Яков Фёдорович Кравченко
Ночь на кордоне
Ночь на кордоне
Приключенческая повесть
1. ВРАГ ЗАНИМАЕТ НАШ ГОРОД
В июле 1942 года немцы подходили к нашему городу. Мне тогда было двенадцать лет. Моя мать и младшая сестрёнка заблаговременно выехали в Куйбышев. Я остался с отцом в городе — он в то время работал в лесничестве.
Меня удивляло, что отец медлил с отъездом. Город уже был наполовину пуст, нас ежедневно бомбили. По улицам днём и ночью двигались отступающие войска, гнали ревущий голодный скот, с котомками за плечами уходили жители. Все громче и громче доносилась канонада приближающегося фронта.
Отец спокойно смотрел на эту картину и, казалось, не собирался уезжать. На мой вопрос — когда же мы будем эвакуироваться? — невозмутимо отвечал: «Никогда. Мы останемся». Я не мог понять, как это мы останемся, если в город войдут немцы, но отец ничего не объяснял: «Много будешь знать — скоро состаришься», — говорил он.
Через несколько дней мы всё же покинули город. В одну яз бомбежек отца ранило осколком в живот. Соседи уложили его на повозку, взятую в лесничестве, побросали рядом кое-какие пожитки и в сопровождении ещё двух подвод с такими же беженцами спешно выехали.
Хорошо помню этот вечер. В наступивших сумерках двигаемся мы на восток по неубранным полям. Чувствуется смешанный запах поспевающего хлеба, полыни и пороховой гари. Сзади розовой полоской догорает заря. На горизонте, на фоне зари, к небу поднимаются клубы черного дыма — это горит наш город Раздольск.
Я трясусь в телеге, озираясь по сторонам, вглядываюсь в неясные очертания холмов, оврагов, придорожных кустов. Колеса жалобно скрипят, и на душе у меня муторно и тревожно.

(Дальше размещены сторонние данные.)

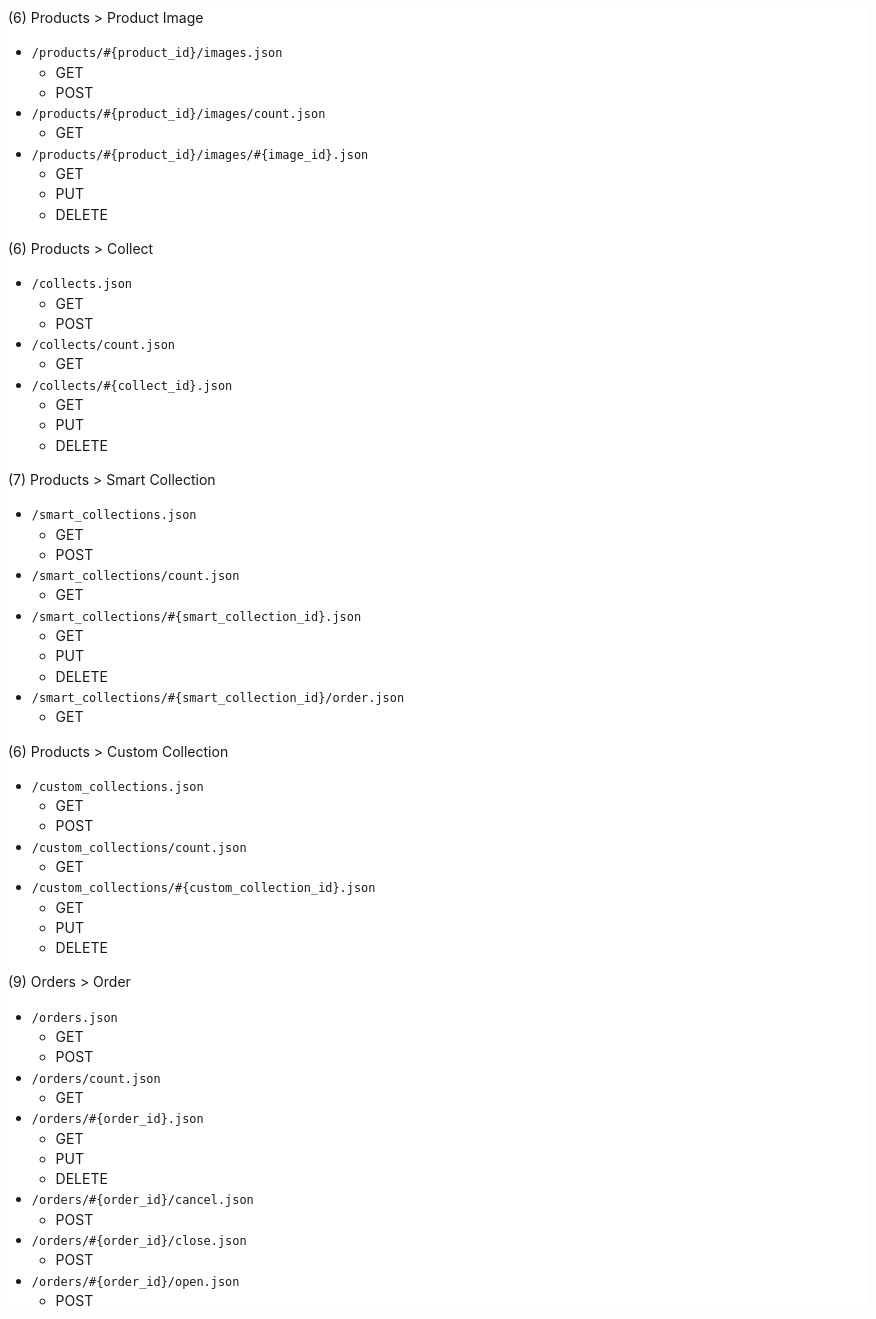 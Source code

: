 (6) Products > Product Image
- `/products/#{product_id}/images.json`
  - GET
  - POST
- `/products/#{product_id}/images/count.json`
  - GET
- `/products/#{product_id}/images/#{image_id}.json`
  - GET
  - PUT
  - DELETE

(6) Products > Collect
- `/collects.json`
  - GET
  - POST
- `/collects/count.json`
  - GET
- `/collects/#{collect_id}.json`
  - GET
  - PUT
  - DELETE

(7) Products > Smart Collection
- `/smart_collections.json`
  - GET
  - POST
- `/smart_collections/count.json`
  - GET
- `/smart_collections/#{smart_collection_id}.json`
  - GET
  - PUT
  - DELETE
- `/smart_collections/#{smart_collection_id}/order.json`
  - GET

(6) Products > Custom Collection
- `/custom_collections.json`
  - GET
  - POST
- `/custom_collections/count.json`
  - GET
- `/custom_collections/#{custom_collection_id}.json`
  - GET
  - PUT
  - DELETE

(9) Orders > Order
- `/orders.json`
  - GET
  - POST
- `/orders/count.json`
  - GET
- `/orders/#{order_id}.json`
  - GET
  - PUT
  - DELETE
- `/orders/#{order_id}/cancel.json`
  - POST
- `/orders/#{order_id}/close.json`
  - POST
- `/orders/#{order_id}/open.json`
  - POST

Ночь застала нас, когда мы проехали всего километров пятнадцать. В маленьком овражке остановились ночевать. Выпрягли лошадей, поужинали. Меня покормили чужие люди (у нас ничего съестного не было). Отец к еде не притронулся. Тихо и молча лежал он под терновым кустом. Иногда, видимо превозмогая боль, глухо стонал. Когда я прилег возле него, он погладил меня по голове холодной рукой и сказал:
— Серёжа, я хочу тебе кое-что сказать… Подвинься ближе. На нашей повозке лежит маленький чемодан. В нём есть толстая книга — «Жизнь животных» Брема, второй том. Про птиц, знаешь? Так вот… Если расслоить обложку книги, то можно найти в ней листок бумаги… На нем написаны фамилии… Их пятнадцать. Если со мной что-нибудь случится — сохрани эту книгу и список. Береги их, как свою жизнь.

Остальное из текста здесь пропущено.